Wednesday, February 17, 2016
A Postcolonial Approach to the Novel
The representation of Bertha presents aborigine peoples in the colonies as coarse, lascivious, and ignorant, thus justifying St. toilettes armorial bearingary role: Bertha is a foreign venomous in destiny of British counsel and enlightenment. Just as Jane retrains the minds of her lower-class students in England, St. John pass on reform the value of the pagans in India. both(prenominal) characters perpetuate a belief in British, Christian-based moral and sacred superiority. But St. Johns inability to renounce his all-embracing field of mission warfare shows that his colonialist zest isnt based on compassion or mutual understanding, but on hysteria violating the minds of indwelling peoples, if non their bodies. For twenty-first-century readers, St. Johns missionary preparedness is morally suspect, because it shows his elaborateness in the colonialist project, which resulted in violence against and colza of native peoples. St. Johns hardheartedness suggests the br utality and self-serving function of colonialism. Jane claims St.

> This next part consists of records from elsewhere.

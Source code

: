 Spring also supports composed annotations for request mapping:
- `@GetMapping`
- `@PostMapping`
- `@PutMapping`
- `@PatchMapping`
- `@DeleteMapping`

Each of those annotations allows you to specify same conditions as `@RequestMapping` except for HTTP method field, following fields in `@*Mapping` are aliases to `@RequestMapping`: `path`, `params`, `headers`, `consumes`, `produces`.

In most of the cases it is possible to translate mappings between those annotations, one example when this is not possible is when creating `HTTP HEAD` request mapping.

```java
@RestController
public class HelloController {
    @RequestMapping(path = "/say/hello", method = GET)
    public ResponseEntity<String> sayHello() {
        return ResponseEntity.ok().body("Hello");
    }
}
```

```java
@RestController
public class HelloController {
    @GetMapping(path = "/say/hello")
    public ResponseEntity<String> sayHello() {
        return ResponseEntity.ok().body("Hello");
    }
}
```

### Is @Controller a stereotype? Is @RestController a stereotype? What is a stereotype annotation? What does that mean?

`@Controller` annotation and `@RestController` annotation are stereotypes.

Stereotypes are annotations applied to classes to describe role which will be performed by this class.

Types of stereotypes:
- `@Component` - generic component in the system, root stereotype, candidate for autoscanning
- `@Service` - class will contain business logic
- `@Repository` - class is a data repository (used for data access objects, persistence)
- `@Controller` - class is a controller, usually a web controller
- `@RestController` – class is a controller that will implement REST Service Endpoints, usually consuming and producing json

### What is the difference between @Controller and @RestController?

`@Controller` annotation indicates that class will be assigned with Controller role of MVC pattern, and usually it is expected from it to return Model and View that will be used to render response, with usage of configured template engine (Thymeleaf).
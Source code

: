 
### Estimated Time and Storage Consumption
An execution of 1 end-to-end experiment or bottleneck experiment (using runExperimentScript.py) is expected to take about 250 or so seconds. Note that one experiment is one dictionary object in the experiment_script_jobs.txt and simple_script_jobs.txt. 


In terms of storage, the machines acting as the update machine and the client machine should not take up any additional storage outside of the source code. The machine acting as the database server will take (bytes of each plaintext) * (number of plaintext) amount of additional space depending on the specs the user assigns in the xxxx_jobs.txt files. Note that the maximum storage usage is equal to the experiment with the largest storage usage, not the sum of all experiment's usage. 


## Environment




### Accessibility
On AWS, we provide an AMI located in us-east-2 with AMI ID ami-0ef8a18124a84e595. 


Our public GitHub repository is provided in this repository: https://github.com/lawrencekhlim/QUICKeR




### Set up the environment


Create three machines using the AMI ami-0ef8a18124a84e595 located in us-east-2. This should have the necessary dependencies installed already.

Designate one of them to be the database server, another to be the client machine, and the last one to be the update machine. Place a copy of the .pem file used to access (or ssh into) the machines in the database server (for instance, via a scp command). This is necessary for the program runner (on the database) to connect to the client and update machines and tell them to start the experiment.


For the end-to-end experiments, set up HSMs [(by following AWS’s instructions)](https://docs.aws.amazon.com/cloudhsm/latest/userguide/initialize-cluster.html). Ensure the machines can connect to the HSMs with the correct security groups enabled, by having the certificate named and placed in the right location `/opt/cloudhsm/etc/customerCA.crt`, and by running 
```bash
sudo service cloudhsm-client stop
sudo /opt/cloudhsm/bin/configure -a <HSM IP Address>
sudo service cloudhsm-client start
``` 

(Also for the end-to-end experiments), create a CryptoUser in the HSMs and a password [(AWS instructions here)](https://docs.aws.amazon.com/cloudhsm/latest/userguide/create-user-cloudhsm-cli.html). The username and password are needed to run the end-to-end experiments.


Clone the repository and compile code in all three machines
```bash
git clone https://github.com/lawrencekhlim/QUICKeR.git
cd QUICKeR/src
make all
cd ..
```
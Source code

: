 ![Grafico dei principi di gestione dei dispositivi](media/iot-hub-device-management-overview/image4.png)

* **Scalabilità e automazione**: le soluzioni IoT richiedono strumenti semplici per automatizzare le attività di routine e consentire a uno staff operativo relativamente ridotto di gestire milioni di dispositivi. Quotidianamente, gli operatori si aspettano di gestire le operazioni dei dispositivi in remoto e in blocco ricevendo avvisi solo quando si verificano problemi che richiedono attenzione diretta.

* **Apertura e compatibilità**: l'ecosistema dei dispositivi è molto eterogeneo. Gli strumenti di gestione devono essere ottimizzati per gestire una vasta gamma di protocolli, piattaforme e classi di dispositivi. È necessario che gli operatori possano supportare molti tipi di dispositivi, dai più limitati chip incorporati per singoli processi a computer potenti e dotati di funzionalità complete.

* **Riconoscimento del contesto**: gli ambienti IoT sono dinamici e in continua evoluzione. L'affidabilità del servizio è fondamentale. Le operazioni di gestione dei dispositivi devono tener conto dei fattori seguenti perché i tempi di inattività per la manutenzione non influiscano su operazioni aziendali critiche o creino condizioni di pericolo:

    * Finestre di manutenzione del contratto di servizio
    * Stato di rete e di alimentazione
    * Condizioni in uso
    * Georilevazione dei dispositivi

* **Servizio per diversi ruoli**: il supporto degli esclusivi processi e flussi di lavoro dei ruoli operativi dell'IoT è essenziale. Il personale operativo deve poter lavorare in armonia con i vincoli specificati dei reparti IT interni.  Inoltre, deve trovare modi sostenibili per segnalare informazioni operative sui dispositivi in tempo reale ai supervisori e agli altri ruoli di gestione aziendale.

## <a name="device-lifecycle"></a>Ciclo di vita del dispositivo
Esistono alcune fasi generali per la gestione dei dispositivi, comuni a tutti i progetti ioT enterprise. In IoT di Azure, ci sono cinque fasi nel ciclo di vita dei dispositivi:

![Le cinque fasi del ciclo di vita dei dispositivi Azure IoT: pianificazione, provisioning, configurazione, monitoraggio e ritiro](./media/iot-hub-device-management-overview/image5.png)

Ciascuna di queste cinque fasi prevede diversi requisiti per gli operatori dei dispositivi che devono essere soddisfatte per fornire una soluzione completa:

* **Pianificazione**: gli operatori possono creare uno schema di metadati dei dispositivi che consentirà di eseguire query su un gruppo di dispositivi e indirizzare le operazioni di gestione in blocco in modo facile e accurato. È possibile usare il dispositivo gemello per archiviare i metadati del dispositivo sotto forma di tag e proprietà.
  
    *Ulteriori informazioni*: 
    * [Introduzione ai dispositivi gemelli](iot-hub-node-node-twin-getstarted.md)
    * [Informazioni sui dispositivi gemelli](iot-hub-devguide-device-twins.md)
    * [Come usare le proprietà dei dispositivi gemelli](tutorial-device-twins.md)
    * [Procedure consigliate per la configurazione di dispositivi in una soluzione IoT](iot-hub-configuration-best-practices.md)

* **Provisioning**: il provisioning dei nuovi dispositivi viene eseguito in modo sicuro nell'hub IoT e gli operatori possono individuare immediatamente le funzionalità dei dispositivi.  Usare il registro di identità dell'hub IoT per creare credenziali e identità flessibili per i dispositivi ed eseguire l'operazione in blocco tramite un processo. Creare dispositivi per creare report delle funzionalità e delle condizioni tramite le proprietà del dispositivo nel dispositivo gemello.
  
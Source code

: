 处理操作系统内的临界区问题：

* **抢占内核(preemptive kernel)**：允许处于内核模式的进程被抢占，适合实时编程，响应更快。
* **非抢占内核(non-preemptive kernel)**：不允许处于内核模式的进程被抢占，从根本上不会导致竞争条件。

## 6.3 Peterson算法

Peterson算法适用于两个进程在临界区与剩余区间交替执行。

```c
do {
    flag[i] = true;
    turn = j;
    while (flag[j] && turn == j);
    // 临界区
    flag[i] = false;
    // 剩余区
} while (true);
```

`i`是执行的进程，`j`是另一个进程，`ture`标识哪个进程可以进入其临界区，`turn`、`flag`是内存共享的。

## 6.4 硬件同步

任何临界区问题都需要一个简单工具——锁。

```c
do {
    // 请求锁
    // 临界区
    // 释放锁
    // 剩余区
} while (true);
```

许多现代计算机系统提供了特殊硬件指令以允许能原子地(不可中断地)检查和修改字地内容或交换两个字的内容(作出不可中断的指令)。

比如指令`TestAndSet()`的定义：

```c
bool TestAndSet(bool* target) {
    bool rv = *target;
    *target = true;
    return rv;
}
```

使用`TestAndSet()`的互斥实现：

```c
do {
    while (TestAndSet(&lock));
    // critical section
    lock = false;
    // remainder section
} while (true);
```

John forgets, pitilessly, the feelings and claims of little people, in pursing his own banging views; imagine the disparage he provide inflict on any native people who turn down him. Like Jane, they leave behind be suppress by his pitiless egotism. St. John spends the last out of his life drive for his lean in India. A wide warrior, St. John badly clears the painful behavior to improvement for the natives, execution their prejudices of creed and caste, though obviously not his own. In his impatient Christianity, he sees the Indians as an inferior race and hopes to implant British values in their supposedly substandard minds.